In this program, we focus on the public awareness campaign to Raise the Age in New York State. The campaign is working towards raising the age of criminal responsibility, ending the practice of housing children in adult jails and prisons, and ensuring that children in the justice system receive age-appropriate rehabilitative services.
Our guests are Kelvin Lazaro, a St. Joseph’s College student and writer in Herstory’s Youth Writing for Justice Program on that campus; Elizabeth Powers, senior juvenile justice policy associate at Children’s Defense Fund, NY, and Angelo Pinto, campaign manager for the Raise the Age Campaign of the Juvenile Justice Project of the Correctional Association of New York. Our host is Silvia Heredia of Herstory Writers Workshop.

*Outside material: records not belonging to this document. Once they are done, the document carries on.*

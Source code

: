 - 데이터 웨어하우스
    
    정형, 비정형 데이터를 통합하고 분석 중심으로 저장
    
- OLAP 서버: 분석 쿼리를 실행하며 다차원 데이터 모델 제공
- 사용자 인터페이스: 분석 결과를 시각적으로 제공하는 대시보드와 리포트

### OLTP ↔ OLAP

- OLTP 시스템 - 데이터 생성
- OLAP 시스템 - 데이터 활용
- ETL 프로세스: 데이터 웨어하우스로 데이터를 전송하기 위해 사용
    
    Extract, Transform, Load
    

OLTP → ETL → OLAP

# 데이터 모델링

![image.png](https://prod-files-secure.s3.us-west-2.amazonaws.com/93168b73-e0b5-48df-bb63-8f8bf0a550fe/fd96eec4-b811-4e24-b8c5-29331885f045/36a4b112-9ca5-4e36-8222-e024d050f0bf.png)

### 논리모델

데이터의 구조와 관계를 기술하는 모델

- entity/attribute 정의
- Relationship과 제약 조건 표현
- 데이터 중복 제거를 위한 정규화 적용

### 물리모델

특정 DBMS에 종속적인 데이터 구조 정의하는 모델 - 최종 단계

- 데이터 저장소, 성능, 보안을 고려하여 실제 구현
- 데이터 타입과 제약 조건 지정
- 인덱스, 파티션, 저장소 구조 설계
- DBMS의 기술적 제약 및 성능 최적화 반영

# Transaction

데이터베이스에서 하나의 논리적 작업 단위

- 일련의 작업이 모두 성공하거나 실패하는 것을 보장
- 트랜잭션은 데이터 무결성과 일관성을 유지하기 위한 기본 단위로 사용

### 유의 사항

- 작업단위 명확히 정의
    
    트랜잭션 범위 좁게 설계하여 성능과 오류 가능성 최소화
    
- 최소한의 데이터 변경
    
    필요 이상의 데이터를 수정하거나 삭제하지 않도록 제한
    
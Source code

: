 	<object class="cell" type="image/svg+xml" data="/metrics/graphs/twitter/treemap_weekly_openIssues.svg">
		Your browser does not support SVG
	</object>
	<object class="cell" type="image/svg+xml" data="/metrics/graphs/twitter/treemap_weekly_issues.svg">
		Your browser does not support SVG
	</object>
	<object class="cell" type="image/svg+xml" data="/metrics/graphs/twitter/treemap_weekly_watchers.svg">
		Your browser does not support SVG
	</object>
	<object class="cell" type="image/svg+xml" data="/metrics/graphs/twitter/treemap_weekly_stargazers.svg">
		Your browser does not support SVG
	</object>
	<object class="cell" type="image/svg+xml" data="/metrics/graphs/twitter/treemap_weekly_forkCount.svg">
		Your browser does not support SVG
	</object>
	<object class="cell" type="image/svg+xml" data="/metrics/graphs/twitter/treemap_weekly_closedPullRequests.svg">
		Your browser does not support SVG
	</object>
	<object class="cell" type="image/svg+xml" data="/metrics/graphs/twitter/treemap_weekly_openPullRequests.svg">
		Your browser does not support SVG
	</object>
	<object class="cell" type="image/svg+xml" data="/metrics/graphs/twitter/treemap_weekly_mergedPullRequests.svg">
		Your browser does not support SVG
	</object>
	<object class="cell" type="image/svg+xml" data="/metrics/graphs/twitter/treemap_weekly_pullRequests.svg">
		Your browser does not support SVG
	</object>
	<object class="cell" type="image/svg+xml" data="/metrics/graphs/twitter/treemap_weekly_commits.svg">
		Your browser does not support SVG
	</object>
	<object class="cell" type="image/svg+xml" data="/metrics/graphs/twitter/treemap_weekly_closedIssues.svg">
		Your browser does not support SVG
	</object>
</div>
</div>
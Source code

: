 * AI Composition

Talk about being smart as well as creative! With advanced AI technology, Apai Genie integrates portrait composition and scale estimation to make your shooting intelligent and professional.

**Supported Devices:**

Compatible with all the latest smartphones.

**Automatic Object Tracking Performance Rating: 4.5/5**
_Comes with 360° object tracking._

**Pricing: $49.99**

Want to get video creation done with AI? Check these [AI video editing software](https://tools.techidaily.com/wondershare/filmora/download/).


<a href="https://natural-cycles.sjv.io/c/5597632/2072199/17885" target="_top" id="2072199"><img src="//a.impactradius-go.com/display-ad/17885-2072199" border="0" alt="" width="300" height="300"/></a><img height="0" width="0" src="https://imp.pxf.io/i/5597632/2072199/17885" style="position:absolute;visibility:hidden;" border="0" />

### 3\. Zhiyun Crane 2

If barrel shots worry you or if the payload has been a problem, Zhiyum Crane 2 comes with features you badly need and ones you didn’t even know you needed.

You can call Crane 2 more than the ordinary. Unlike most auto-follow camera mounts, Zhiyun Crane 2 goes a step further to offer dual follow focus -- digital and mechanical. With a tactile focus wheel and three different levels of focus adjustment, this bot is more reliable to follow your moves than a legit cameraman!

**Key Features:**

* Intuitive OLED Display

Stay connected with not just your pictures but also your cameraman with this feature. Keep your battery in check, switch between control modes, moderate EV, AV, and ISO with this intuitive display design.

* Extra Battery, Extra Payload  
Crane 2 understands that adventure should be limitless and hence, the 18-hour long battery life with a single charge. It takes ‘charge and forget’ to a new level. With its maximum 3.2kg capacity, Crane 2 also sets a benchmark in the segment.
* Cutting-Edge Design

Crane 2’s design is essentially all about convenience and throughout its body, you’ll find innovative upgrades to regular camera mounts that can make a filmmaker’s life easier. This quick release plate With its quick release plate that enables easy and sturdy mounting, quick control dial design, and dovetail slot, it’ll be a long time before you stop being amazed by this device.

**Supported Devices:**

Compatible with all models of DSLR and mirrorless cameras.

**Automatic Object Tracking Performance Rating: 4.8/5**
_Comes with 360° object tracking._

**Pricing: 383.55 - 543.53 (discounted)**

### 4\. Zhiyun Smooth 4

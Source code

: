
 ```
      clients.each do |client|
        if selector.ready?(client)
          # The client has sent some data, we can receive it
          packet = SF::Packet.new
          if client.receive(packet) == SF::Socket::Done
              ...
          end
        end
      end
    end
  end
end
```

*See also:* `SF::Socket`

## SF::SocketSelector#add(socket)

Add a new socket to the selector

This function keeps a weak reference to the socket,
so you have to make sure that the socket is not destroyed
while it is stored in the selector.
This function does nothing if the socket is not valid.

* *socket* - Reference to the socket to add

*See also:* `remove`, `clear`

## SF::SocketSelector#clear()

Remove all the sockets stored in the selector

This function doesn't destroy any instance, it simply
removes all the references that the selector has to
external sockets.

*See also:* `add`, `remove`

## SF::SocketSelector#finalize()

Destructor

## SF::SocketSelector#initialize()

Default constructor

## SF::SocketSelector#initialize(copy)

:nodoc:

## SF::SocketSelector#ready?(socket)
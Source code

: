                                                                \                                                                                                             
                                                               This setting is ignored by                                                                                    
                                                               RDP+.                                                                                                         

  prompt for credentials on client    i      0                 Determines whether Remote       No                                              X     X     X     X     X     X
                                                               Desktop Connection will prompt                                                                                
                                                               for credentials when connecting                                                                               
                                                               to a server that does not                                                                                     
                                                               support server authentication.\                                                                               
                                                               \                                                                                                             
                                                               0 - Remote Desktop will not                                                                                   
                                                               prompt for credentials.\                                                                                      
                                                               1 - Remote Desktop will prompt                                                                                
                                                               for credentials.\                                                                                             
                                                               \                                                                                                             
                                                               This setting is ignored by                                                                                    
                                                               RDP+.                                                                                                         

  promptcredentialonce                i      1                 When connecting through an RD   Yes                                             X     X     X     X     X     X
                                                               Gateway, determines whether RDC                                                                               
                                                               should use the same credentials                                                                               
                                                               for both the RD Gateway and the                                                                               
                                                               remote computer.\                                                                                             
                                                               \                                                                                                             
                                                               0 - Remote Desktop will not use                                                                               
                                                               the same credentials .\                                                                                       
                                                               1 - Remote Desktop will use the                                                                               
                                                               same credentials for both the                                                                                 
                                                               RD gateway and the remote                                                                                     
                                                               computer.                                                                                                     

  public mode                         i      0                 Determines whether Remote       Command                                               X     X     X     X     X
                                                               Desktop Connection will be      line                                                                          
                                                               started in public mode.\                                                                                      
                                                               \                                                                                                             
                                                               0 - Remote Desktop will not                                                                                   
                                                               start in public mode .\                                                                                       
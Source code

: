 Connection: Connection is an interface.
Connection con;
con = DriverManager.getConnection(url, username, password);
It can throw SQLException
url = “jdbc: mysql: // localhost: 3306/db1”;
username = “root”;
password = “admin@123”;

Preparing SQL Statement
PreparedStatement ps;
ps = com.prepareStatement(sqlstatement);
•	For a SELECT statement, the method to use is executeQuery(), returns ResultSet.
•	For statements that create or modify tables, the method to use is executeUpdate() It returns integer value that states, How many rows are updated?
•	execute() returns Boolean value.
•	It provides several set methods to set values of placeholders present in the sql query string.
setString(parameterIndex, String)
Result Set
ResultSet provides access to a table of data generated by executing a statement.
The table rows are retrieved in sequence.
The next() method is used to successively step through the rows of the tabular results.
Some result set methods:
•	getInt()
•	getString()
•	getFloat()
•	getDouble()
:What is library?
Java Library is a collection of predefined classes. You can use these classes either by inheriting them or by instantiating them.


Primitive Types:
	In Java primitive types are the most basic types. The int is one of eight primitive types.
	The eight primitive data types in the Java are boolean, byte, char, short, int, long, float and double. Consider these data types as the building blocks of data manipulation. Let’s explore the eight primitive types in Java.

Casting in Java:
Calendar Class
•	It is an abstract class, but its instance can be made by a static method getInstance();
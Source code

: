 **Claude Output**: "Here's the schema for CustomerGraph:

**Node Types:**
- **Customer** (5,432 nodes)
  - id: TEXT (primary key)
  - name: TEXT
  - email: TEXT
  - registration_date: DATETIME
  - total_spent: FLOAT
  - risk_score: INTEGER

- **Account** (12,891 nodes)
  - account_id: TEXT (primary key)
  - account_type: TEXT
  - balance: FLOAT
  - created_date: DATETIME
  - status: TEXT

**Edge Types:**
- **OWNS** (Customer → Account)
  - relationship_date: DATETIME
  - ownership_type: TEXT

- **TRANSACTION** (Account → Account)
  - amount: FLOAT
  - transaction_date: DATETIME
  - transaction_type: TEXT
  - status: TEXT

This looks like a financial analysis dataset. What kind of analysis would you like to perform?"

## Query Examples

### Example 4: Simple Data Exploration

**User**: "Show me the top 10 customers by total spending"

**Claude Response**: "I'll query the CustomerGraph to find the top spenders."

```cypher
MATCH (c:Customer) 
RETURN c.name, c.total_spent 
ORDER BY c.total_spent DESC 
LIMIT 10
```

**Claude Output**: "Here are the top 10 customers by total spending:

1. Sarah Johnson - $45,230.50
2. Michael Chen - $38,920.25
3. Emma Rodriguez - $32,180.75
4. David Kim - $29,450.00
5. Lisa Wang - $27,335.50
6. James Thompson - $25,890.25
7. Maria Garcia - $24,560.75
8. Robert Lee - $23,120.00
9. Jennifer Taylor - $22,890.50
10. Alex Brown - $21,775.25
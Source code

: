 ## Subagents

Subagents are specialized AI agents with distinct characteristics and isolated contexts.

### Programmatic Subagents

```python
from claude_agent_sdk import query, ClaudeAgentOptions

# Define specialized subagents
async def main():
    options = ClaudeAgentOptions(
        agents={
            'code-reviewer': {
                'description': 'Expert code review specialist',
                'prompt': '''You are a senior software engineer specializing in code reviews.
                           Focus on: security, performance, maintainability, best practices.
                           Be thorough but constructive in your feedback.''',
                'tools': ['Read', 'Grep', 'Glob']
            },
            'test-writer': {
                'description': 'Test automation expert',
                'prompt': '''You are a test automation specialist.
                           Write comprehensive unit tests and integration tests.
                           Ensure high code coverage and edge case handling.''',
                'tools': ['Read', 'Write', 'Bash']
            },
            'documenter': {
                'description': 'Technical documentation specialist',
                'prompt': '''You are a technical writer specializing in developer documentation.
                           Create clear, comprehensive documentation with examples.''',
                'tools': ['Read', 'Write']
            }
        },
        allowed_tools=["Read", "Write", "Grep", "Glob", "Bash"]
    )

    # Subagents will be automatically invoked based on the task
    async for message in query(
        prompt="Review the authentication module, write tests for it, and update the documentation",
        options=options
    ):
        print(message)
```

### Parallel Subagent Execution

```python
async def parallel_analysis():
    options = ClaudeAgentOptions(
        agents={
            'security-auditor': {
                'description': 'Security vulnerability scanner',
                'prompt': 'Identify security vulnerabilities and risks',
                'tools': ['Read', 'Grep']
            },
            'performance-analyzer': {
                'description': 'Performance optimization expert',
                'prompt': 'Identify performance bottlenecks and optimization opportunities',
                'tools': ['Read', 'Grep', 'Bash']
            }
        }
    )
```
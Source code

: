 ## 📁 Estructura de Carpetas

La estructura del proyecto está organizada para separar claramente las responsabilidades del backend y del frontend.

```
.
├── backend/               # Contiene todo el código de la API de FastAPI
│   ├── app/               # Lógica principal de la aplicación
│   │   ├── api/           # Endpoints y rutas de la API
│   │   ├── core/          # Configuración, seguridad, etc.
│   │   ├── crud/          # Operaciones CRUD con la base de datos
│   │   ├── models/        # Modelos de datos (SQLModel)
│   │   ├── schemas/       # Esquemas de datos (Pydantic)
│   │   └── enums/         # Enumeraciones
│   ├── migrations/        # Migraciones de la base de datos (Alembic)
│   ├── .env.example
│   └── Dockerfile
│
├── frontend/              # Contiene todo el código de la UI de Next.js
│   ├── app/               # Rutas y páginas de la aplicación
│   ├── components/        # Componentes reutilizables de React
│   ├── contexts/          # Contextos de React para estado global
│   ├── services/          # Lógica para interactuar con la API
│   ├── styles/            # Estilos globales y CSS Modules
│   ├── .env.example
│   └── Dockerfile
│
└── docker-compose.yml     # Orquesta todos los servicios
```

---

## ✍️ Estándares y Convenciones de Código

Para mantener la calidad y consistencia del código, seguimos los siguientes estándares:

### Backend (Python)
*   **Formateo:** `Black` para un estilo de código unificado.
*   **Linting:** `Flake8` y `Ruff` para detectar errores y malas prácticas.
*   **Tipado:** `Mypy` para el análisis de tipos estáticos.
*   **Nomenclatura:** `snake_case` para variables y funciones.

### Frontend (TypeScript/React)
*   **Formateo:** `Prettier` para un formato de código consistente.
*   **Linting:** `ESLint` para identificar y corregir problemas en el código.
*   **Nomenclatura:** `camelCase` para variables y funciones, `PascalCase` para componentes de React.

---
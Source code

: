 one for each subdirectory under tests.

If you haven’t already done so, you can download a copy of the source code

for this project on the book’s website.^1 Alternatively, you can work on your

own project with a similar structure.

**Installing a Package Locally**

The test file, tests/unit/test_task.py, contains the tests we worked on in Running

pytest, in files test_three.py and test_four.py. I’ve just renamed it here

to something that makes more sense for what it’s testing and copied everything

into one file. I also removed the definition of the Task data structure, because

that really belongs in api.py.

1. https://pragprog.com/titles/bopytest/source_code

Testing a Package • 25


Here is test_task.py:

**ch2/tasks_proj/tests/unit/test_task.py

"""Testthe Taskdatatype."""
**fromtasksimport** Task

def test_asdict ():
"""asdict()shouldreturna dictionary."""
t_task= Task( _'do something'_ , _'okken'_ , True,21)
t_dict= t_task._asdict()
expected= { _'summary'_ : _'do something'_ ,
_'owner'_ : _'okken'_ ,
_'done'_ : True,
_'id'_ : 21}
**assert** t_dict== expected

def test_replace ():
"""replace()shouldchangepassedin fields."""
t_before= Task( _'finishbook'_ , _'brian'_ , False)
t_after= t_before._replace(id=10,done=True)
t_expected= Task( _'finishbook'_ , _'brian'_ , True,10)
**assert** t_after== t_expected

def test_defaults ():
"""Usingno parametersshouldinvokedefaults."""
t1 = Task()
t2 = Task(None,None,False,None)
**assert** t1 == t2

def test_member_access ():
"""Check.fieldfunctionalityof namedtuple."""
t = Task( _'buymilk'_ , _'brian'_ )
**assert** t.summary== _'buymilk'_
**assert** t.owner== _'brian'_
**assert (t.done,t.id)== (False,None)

Herstory’s work with Raise the Age is funded by Long Island Community Foundation
Putting a Face on Statistics: A Teenager in Jail
Just days after his 17th Birthday, Kelvin Lazaro found himself at Riker’s Island, in 23-hour lock down. In a space where storytellers and activists meet, he shares an opening moment where the listener finds him dreaming of the life that can no longer be, as the reality of his new life comes forth with grim, heartbreaking reality. As Elizabeth Powers, of Children’s Defense Fund, shares her response to the story, Kelvin becomes not just one, but representative of 700 young people locked away in one of New York State’s most violent facilities.
Breaking Spirits Within Broken Systems/ A Call for Change
Kelvin reads into the second half of his day, where we learn that he has chosen to remain behind bars rather than render his family homeless through paying his bail, where he draws more deeply into his dreams in contrast to having to choose to join other prisoners who beat up upon newcomers or become one of the beaten. As the conversation goes from the empowerment of using one’s story to help others into the statewide movement for youth justice reform, Angelo Pinto speaks of what he has seen in Greene Facility, a state prison where many young people are housed, through the Correctional Association’s Prison Visiting Project that started in 1846.